*** Data for this task ***
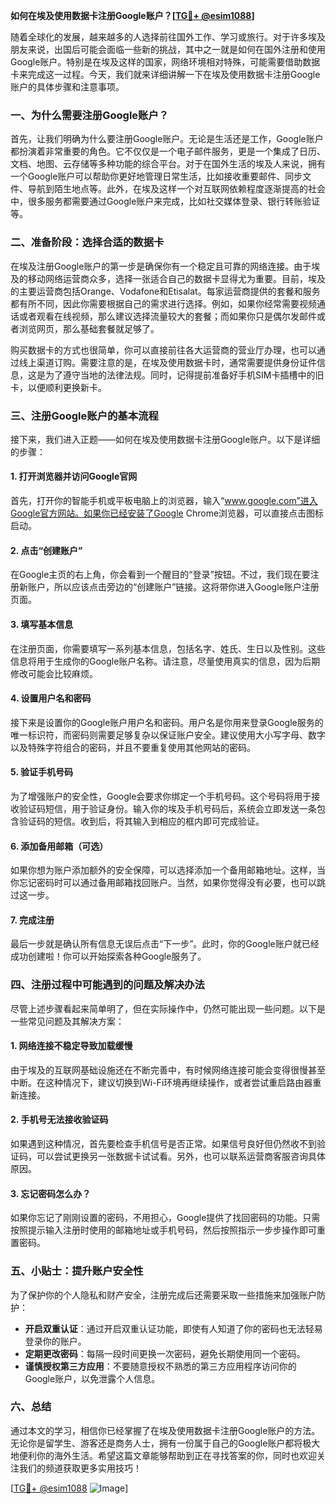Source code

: **如何在埃及使用数据卡注册Google账户？[[TG💪+ @esim1088](https://t.me/s/esim1088)]**

随着全球化的发展，越来越多的人选择前往国外工作、学习或旅行。对于许多埃及朋友来说，出国后可能会面临一些新的挑战，其中之一就是如何在国外注册和使用Google账户。特别是在埃及这样的国家，网络环境相对特殊，可能需要借助数据卡来完成这一过程。今天，我们就来详细讲解一下在埃及使用数据卡注册Google账户的具体步骤和注意事项。

### 一、为什么需要注册Google账户？

首先，让我们明确为什么要注册Google账户。无论是生活还是工作，Google账户都扮演着非常重要的角色。它不仅仅是一个电子邮件服务，更是一个集成了日历、文档、地图、云存储等多种功能的综合平台。对于在国外生活的埃及人来说，拥有一个Google账户可以帮助你更好地管理日常生活，比如接收重要邮件、同步文件、导航到陌生地点等。此外，在埃及这样一个对互联网依赖程度逐渐提高的社会中，很多服务都需要通过Google账户来完成，比如社交媒体登录、银行转账验证等。

### 二、准备阶段：选择合适的数据卡

在埃及注册Google账户的第一步是确保你有一个稳定且可靠的网络连接。由于埃及的移动网络运营商众多，选择一张适合自己的数据卡显得尤为重要。目前，埃及的主要运营商包括Orange、Vodafone和Etisalat。每家运营商提供的套餐和服务都有所不同，因此你需要根据自己的需求进行选择。例如，如果你经常需要视频通话或者观看在线视频，那么建议选择流量较大的套餐；而如果你只是偶尔发邮件或者浏览网页，那么基础套餐就足够了。

购买数据卡的方式也很简单，你可以直接前往各大运营商的营业厅办理，也可以通过线上渠道订购。需要注意的是，在埃及使用数据卡时，通常需要提供身份证件信息，这是为了遵守当地的法律法规。同时，记得提前准备好手机SIM卡插槽中的旧卡，以便顺利更换新卡。

### 三、注册Google账户的基本流程

接下来，我们进入正题——如何在埃及使用数据卡注册Google账户。以下是详细的步骤：

#### 1. 打开浏览器并访问Google官网

首先，打开你的智能手机或平板电脑上的浏览器，输入“www.google.com”进入Google官方网站。如果你已经安装了Google Chrome浏览器，可以直接点击图标启动。

#### 2. 点击“创建账户”

在Google主页的右上角，你会看到一个醒目的“登录”按钮。不过，我们现在要注册新账户，所以应该点击旁边的“创建账户”链接。这将带你进入Google账户注册页面。

#### 3. 填写基本信息

在注册页面，你需要填写一系列基本信息，包括名字、姓氏、生日以及性别。这些信息将用于生成你的Google账户名称。请注意，尽量使用真实的信息，因为后期修改可能会比较麻烦。

#### 4. 设置用户名和密码

接下来是设置你的Google账户用户名和密码。用户名是你用来登录Google服务的唯一标识符，而密码则需要足够复杂以保证账户安全。建议使用大小写字母、数字以及特殊字符组合的密码，并且不要重复使用其他网站的密码。

#### 5. 验证手机号码

为了增强账户的安全性，Google会要求你绑定一个手机号码。这个号码将用于接收验证码短信，用于验证身份。输入你的埃及手机号码后，系统会立即发送一条包含验证码的短信。收到后，将其输入到相应的框内即可完成验证。

#### 6. 添加备用邮箱（可选）

如果你想为账户添加额外的安全保障，可以选择添加一个备用邮箱地址。这样，当你忘记密码时可以通过备用邮箱找回账户。当然，如果你觉得没有必要，也可以跳过这一步。

#### 7. 完成注册

最后一步就是确认所有信息无误后点击“下一步”。此时，你的Google账户就已经成功创建啦！你可以开始探索各种Google服务了。

### 四、注册过程中可能遇到的问题及解决办法

尽管上述步骤看起来简单明了，但在实际操作中，仍然可能出现一些问题。以下是一些常见问题及其解决方案：

#### 1. 网络连接不稳定导致加载缓慢

由于埃及的互联网基础设施还在不断完善中，有时候网络连接可能会变得很慢甚至中断。在这种情况下，建议切换到Wi-Fi环境再继续操作，或者尝试重启路由器重新连接。

#### 2. 手机号无法接收验证码

如果遇到这种情况，首先要检查手机信号是否正常。如果信号良好但仍然收不到验证码，可以尝试更换另一张数据卡试试看。另外，也可以联系运营商客服咨询具体原因。

#### 3. 忘记密码怎么办？

如果你忘记了刚刚设置的密码，不用担心，Google提供了找回密码的功能。只需按照提示输入注册时使用的邮箱地址或手机号码，然后按照指示一步步操作即可重置密码。

### 五、小贴士：提升账户安全性

为了保护你的个人隐私和财产安全，注册完成后还需要采取一些措施来加强账户防护：

- **开启双重认证**：通过开启双重认证功能，即使有人知道了你的密码也无法轻易登录你的账户。
- **定期更改密码**：每隔一段时间更换一次密码，避免长期使用同一个密码。
- **谨慎授权第三方应用**：不要随意授权不熟悉的第三方应用程序访问你的Google账户，以免泄露个人信息。

### 六、总结

通过本文的学习，相信你已经掌握了在埃及使用数据卡注册Google账户的方法。无论你是留学生、游客还是商务人士，拥有一份属于自己的Google账户都将极大地便利你的海外生活。希望这篇文章能够帮助到正在寻找答案的你，同时也欢迎关注我们的频道获取更多实用技巧！

[[TG💪+ @esim1088](https://t.me/s/esim1088) ![Image](https://i.postimg.cc/4NQfJmqS/Snipaste-2025-05-13-00-14-12.png)]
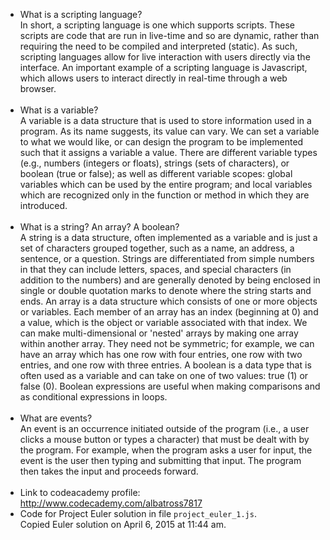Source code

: - What is a scripting language?<br>In short, a scripting language is one which supports scripts.  These scripts are code that are run in live-time and so are dynamic, rather than requiring the need to be compiled and interpreted (static).  As such, scripting languages allow for live interaction with users directly via the interface.  An important example of a scripting language is Javascript, which allows users to interact directly in real-time through a web browser.<br><br>
- What is a variable?<br>A variable is a data structure that is used to store information used in a program.  As its name suggests, its value can vary.  We can set a variable to what we would like, or can design the program to be implemented such that it assigns a variable a value.  There are different variable types (e.g., numbers (integers or floats), strings (sets of characters), or boolean (true or false); as well as different variable scopes: global variables which can be used by the entire program; and local variables which are recognized only in the function or method in which they are introduced.<br><br>
- What is a string? An array? A boolean?<br>A string is a data structure, often implemented as a variable and is just a set of characters grouped together, such as a name, an address, a sentence, or a question.  Strings are differentiated from simple numbers in that they can include letters, spaces, and special characters (in addition to the numbers) and are generally denoted by being enclosed in single or double quotation marks to denote where the string starts and ends.  An array is a data structure which consists of one or more objects or variables.  Each member of an array has an index (beginning at 0) and a value, which is the object or variable associated with that index.  We can make multi-dimensional or 'nested' arrays by making one array within another array.  They need not be symmetric; for example, we can have an array which has one row with four entries, one row with two entries, and one row with three entries.  A boolean is a data type that is often used as a variable and can take on one of two values: true (1) or false (0).  Boolean expressions are useful when making comparisons and as conditional expressions in loops.<br><br>
- What are events?<br>An event is an occurrence initiated outside of the program (i.e., a user clicks a mouse button or types a character) that must be dealt with by the program.  For example, when the program asks a user for input, the event is the user then typing and submitting that input.  The program then takes the input and proceeds forward.<br><br>
- Link to codeacademy profile: http://www.codecademy.com/albatross7817 <br>
- Code for Project Euler solution in file `project_euler_1.js`.<br>Copied Euler solution on April 6, 2015 at 11:44 am.<br>
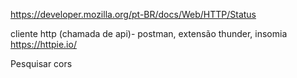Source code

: https://developer.mozilla.org/pt-BR/docs/Web/HTTP/Status

cliente http (chamada de api)- postman, extensão thunder, insomia 
https://httpie.io/

Pesquisar cors

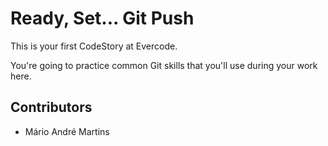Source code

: 
# Ready, Set... Git Push

This is your first CodeStory at Evercode.

You're going to practice common Git skills that you'll use during your work here.

## Contributors

- Mário André Martins
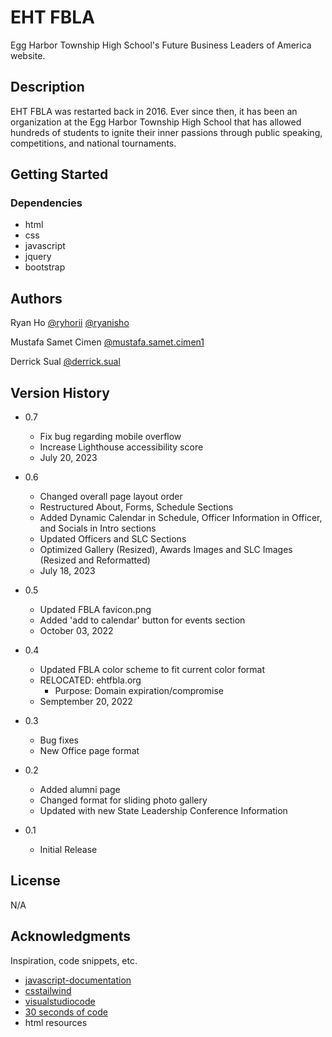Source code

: # EHT FBLA

Egg Harbor Township High School's Future Business Leaders of America website.

## Description

EHT FBLA was restarted back in 2016. Ever since then, it has been an organization at the Egg Harbor Township High School that has allowed hundreds of students to ignite their inner passions through public speaking, competitions, and national tournaments.

## Getting Started

### Dependencies

- html
- css
- javascript
- jquery
- bootstrap

## Authors

Ryan Ho
[@ryhorii](https://twitter.com/ryhorii)
[@ryanisho](https://instagram.com/ryanisho)

Mustafa Samet Cimen
[@mustafa.samet.cimen1](https://instagram.com/mustafa.samet.cimen1)

Derrick Sual
[@derrick.sual](https://linktr.ee/derrick.sual)

## Version History
- 0.7  
    - Fix bug regarding mobile overflow 
    - Increase Lighthouse accessibility score  
    - July 20, 2023
- 0.6   
    - Changed overall page layout order
    - Restructured About, Forms, Schedule Sections    
    - Added Dynamic Calendar in Schedule, Officer Information in Officer, and Socials in Intro sections
    - Updated Officers and SLC Sections   
    - Optimized Gallery (Resized), Awards Images and SLC Images (Resized and Reformatted)
    - July 18, 2023 


- 0.5

  - Updated FBLA favicon.png
  - Added 'add to calendar' button for events section
  - October 03, 2022

- 0.4

  - Updated FBLA color scheme to fit current color format
  - RELOCATED: ehtfbla.org
    - Purpose: Domain expiration/compromise
  - Semptember 20, 2022

- 0.3

  - Bug fixes
  - New Office page format

- 0.2

  - Added alumni page
  - Changed format for sliding photo gallery
  - Updated with new State Leadership Conference Information

- 0.1
  - Initial Release

## License

N/A

## Acknowledgments

Inspiration, code snippets, etc.

- [javascript-documentation](<[https://docs.djangoproject.com/en/4.1/](https://developer.mozilla.org/en-US/docs/Web/JavaScript)>)
- [csstailwind](https://tailwindcss.com/docs/installation)
- [visualstudiocode](https://code.visualstudio.com/) 
- [30 seconds of code](https://www.30secondsofcode.org/)
- html resources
***
Required action - Repeat only the lines between the top of the entries above and the line containing "### 一、为什么需要注册Google账户？", both ends included, without the pictures.

Exercise result -
Source code

: **如何在埃及使用数据卡注册Google账户？[[TG💪+ @esim1088](https://t.me/s/esim1088)]**

随着全球化的发展，越来越多的人选择前往国外工作、学习或旅行。对于许多埃及朋友来说，出国后可能会面临一些新的挑战，其中之一就是如何在国外注册和使用Google账户。特别是在埃及这样的国家，网络环境相对特殊，可能需要借助数据卡来完成这一过程。今天，我们就来详细讲解一下在埃及使用数据卡注册Google账户的具体步骤和注意事项。

### 一、为什么需要注册Google账户？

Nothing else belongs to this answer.